Passaic County Prosecutor Camelia Valdez, right, and Renee Robeson, the expected choice of Gov. Phil Murphy for Hunterdon County Prosecutor.

Murphy picks Renee Robeson as new Hunterdon prosecutor

Governor will renominate Valdes for another term as Passaic prosecutor; Carroll nomination heads to N.J. Senate

By David Wildstein, April 23 2021 4:00 pm

Gov. Phil Murphy is expected to nominate Renee Robeson as the next Hunterdon County Prosecutor and will renominate Passaic County Prosecutor Camelia Valdes to another term, two senior administration officials told the New Jersey Globe.

Murphy will formally submit their nominations to the Senate on Monday, along with his pick for Morris County Prosecutor, Robert Carroll.

Sources close to the process confirmed that Hudson County Prosecutor Esther Suarez would have been renominated by Murphy as part of the current package, but that her consideration as a candidate for U.S. Attorney has put  her renomination on hold for the time being.

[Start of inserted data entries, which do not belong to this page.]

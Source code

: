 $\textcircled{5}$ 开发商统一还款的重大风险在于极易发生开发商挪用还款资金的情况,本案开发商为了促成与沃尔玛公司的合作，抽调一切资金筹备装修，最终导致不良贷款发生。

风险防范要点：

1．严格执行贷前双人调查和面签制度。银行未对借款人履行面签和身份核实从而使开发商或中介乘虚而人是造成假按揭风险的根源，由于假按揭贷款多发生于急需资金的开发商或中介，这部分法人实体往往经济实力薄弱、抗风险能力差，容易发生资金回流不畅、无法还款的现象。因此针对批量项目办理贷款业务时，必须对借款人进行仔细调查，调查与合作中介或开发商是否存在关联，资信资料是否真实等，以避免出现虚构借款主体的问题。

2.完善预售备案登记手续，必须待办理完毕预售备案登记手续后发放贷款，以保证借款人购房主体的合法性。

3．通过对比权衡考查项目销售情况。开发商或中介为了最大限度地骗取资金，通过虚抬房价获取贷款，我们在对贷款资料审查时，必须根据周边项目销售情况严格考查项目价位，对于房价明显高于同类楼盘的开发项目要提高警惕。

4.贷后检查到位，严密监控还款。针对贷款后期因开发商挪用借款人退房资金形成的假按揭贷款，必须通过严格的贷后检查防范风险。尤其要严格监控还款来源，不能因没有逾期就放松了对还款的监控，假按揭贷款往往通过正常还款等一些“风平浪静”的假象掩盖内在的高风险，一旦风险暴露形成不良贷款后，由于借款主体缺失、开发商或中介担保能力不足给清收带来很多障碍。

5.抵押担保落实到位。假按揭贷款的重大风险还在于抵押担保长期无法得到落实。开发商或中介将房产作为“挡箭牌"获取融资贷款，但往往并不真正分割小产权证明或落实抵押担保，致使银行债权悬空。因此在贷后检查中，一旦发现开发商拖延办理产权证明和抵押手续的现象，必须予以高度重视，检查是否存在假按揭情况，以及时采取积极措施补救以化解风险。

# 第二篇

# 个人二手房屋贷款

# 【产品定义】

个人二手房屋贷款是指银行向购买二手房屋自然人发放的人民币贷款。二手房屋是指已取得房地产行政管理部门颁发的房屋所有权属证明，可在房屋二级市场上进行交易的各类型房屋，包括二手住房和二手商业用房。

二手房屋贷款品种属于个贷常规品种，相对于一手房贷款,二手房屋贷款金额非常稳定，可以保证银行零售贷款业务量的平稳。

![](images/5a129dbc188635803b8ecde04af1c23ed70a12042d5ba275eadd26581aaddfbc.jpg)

Robeson, 53, is a career prosecutor.  The Flemington resident is currently a senior assistant prosecutor in Mercer County, where she has worked for the last 18 years.

Valdes has been prosecutor since Gov. Jon Corzine nominated her in 2009 after previously serving as an assistant U.S. Attorney, deputy attorney general and as an assistant counsel to two New Jersey governors, Christine Todd Whitman and Donald DiFrancesco.  She is the first Dominican American to serve as a county prosecutor.

If confirmed by the Senate, Robeson would replace acting prosecutor Michael J. Williams.  Williams has held the post for two years after Anthony Kearns left after eight years to become the chancellor of the Diocese of Metuchen.

Since Robeson lives in Flemington, only State Sen. Christopher Bateman (R-Branchburg) has senatorial courtesy.

Robeson began her legal career as an associate at Lerner, David, Littenberg, Krumholz and Mentlik, a Westfield-based law firm specializing in patent and intellectual property law.   Her path to a job at that firm was mostly a result of Rep. Bob Frank’s campaign for re-election to a third term in Congress in 1996.

The Democratic nominee against Franks that year was Larry Lerner, the firm’s founder and senior partner.  Franks repeatedly criticized Lerner for running a medium-sized law firm that didn’t hire women attorneys.  Lerner got in hot water when he suggested that patent law was highly technical and didn’t typically draw women into the field.

After Lerner’s defeat, his partners recognized the need to hire women.  Today, a full 17% of the attorneys at Lerner David are women.